### Task prompt:
Every record shown below is to be output exactly.

### The data:
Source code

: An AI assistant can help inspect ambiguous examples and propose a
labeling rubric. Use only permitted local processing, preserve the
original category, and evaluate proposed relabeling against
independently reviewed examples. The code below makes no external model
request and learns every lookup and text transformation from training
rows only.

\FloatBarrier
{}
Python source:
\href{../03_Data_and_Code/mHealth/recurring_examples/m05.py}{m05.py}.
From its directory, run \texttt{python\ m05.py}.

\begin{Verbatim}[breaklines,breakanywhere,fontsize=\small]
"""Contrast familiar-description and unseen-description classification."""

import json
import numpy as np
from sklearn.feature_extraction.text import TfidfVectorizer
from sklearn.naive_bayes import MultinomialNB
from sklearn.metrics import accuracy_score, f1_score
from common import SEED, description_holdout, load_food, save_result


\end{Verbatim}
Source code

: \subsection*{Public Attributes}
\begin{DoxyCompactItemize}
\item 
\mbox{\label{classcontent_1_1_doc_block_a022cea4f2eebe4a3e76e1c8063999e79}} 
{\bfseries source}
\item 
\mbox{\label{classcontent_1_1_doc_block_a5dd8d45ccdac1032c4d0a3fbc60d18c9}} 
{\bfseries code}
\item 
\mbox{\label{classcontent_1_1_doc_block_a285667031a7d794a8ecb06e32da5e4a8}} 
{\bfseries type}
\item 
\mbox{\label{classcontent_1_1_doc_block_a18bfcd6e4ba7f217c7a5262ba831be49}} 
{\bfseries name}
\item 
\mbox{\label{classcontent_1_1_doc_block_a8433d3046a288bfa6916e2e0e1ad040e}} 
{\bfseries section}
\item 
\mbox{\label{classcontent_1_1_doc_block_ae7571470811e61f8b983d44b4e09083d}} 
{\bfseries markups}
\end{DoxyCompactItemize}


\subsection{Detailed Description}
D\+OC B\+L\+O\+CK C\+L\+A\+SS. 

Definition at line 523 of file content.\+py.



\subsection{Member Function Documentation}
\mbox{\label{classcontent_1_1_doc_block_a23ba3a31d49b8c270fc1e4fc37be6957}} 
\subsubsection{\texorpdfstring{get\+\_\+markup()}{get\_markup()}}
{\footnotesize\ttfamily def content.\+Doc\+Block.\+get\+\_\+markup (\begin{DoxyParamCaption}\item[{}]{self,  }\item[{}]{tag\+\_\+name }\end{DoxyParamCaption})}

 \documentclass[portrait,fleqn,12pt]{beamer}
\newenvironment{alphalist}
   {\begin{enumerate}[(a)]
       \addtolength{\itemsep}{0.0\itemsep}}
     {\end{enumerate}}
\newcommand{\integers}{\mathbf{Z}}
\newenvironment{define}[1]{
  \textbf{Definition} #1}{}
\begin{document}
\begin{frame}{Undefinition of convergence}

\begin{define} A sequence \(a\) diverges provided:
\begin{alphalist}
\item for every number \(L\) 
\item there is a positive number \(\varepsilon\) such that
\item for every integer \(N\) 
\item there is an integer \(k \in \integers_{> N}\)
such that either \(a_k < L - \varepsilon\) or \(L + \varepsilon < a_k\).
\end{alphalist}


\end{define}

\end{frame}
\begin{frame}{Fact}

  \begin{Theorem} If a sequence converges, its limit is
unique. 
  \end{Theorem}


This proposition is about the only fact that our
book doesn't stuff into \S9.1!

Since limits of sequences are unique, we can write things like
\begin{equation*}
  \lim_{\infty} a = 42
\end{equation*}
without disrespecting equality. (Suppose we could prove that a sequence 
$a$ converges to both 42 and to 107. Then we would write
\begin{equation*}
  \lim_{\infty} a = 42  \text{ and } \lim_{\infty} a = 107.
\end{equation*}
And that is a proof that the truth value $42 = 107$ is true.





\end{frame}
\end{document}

### Response for this exercise:
Source code

: An AI assistant can help inspect ambiguous examples and propose a
labeling rubric. Use only permitted local processing, preserve the
original category, and evaluate proposed relabeling against
independently reviewed examples. The code below makes no external model
request and learns every lookup and text transformation from training
rows only.

\FloatBarrier
{}
Python source:
\href{../03_Data_and_Code/mHealth/recurring_examples/m05.py}{m05.py}.
From its directory, run \texttt{python\ m05.py}.

\begin{Verbatim}[breaklines,breakanywhere,fontsize=\small]
"""Contrast familiar-description and unseen-description classification."""

import json
import numpy as np
from sklearn.feature_extraction.text import TfidfVectorizer
from sklearn.naive_bayes import MultinomialNB
from sklearn.metrics import accuracy_score, f1_score
from common import SEED, description_holdout, load_food, save_result


\end{Verbatim}
Source code

: \subsection*{Public Attributes}
\begin{DoxyCompactItemize}
\item 
\mbox{\label{classcontent_1_1_doc_block_a022cea4f2eebe4a3e76e1c8063999e79}} 
{\bfseries source}
\item 
\mbox{\label{classcontent_1_1_doc_block_a5dd8d45ccdac1032c4d0a3fbc60d18c9}} 
{\bfseries code}
\item 
\mbox{\label{classcontent_1_1_doc_block_a285667031a7d794a8ecb06e32da5e4a8}} 
{\bfseries type}
\item 
\mbox{\label{classcontent_1_1_doc_block_a18bfcd6e4ba7f217c7a5262ba831be49}} 
{\bfseries name}
\item 
\mbox{\label{classcontent_1_1_doc_block_a8433d3046a288bfa6916e2e0e1ad040e}} 
{\bfseries section}
\item 
\mbox{\label{classcontent_1_1_doc_block_ae7571470811e61f8b983d44b4e09083d}} 
{\bfseries markups}
\end{DoxyCompactItemize}


\subsection{Detailed Description}
D\+OC B\+L\+O\+CK C\+L\+A\+SS. 

Definition at line 523 of file content.\+py.



\subsection{Member Function Documentation}
\mbox{\label{classcontent_1_1_doc_block_a23ba3a31d49b8c270fc1e4fc37be6957}} 
\subsubsection{\texorpdfstring{get\+\_\+markup()}{get\_markup()}}
{\footnotesize\ttfamily def content.\+Doc\+Block.\+get\+\_\+markup (\begin{DoxyParamCaption}\item[{}]{self,  }\item[{}]{tag\+\_\+name }\end{DoxyParamCaption})}

 \documentclass[portrait,fleqn,12pt]{beamer}
\newenvironment{alphalist}
   {\begin{enumerate}[(a)]
       \addtolength{\itemsep}{0.0\itemsep}}
     {\end{enumerate}}
\newcommand{\integers}{\mathbf{Z}}
\newenvironment{define}[1]{
  \textbf{Definition} #1}{}
\begin{document}
\begin{frame}{Undefinition of convergence}

\begin{define} A sequence \(a\) diverges provided:
\begin{alphalist}
\item for every number \(L\) 
\item there is a positive number \(\varepsilon\) such that
\item for every integer \(N\) 
\item there is an integer \(k \in \integers_{> N}\)
such that either \(a_k < L - \varepsilon\) or \(L + \varepsilon < a_k\).
\end{alphalist}


\end{define}

\end{frame}
\begin{frame}{Fact}

  \begin{Theorem} If a sequence converges, its limit is
unique. 
  \end{Theorem}


This proposition is about the only fact that our
book doesn't stuff into \S9.1!

Since limits of sequences are unique, we can write things like
\begin{equation*}
  \lim_{\infty} a = 42
\end{equation*}
without disrespecting equality. (Suppose we could prove that a sequence 
$a$ converges to both 42 and to 107. Then we would write
\begin{equation*}
  \lim_{\infty} a = 42  \text{ and } \lim_{\infty} a = 107.
\end{equation*}
And that is a proof that the truth value $42 = 107$ is true.





\end{frame}
\end{document}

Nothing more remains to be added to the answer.